4) Échanges extérieurs : un solde italien inférieur d’un point et demi de PIB à celui de la France à l’arrivée de Giorgia Meloni, mais supérieur de deux points deux ans après.

5) Taux d’intérêt : une inquiétude des marchés accrue pour la France, moins forte pour l’Italie

6) Popularité : un taux d’approbation plus élevé et une assise électorale plus solide pour Meloni
Les résultats économiques et financiers encourageants de l’Italie depuis deux ans ne lui valent pas seulement une amélioration du jugement des marchés financiers -au lieu d’une détérioration pour la France. Ils semblent aussi contribuer à une meilleure appréciation par les électeurs de l’action de Giorgia Meloni que de celle d’Emmanuel Macron.
Les cotes de popularité des deux chefs politiques se sont détériorées sur deux ans, mais celle de Giorgia Meloni est restée nettement supérieure à celle d’Emmanuel Macron.

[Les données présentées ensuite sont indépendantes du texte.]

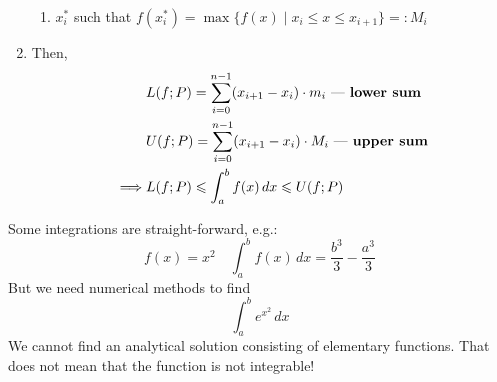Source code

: \begin{enumerate}
{\begin{enumerate}
            \item {
                $x_i^*$ such that $f(x_i^*) = \max\{ f(x) \mid x_i \le x \le x_{i+1} \} =: M_i$
            }
        \end{enumerate}
    }
    \item {
        Then, 
        \begin{align*}
            &
            L(f; P) = \sum_{i=0}^{n-1} (x_{i+1} - x_i) \cdot m_i \text{ --- \textbf{lower sum}}
            \\&
            U(f; P) = \sum_{i=0}^{n-1} (x_{i+1} - x_i) \cdot M_i \text{ --- \textbf{upper sum}}
            \\\implies
            &L(f; P) \le \int_a^b f(x) \,dx \le U(f; P)
        \end{align*}
    }
\end{enumerate}

Some integrations are straight-forward, e.g.:
\[
    f(x) = x^2 \quad \int_a^b f(x)\,dx = \frac{b^3}{3} - \frac{a^3}{3}
\]
But we need numerical methods to find
\[ \int_a^b e^{x^2} \,dx \]
We cannot find an analytical solution consisting of elementary functions. That does not mean
that the function is not integrable!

Surtout, la coalition électorale conduite par Giorgia Meloni semble faire preuve d’une grande stabilité, avec des intentions de vote se maintenant au niveau du résultat obtenu en 2022 (43-44 % des voix). Ce n’est pas du tout le cas en France : les partis du centre et de la droite classique, soutiens actuels de François Bayrou, ont obtenu 41,4 % des voix au 1er tour des législatives de juin 2022, mais seulement 33,1 % au premier tour en juin 2024 ; ils ne recueilleraient plus que 30 % des intentions de vote en février 2025.

Pour conclure, on admettra volontiers que le match Italie-France n’est qu’à moitié joué. La dette publique reste un plus gros point de faiblesse pour l’Italie que pour la France, de même que la démographie. Mais les données qui précèdent pourraient être matière à réflexion pour les entrepreneurs de notre pays.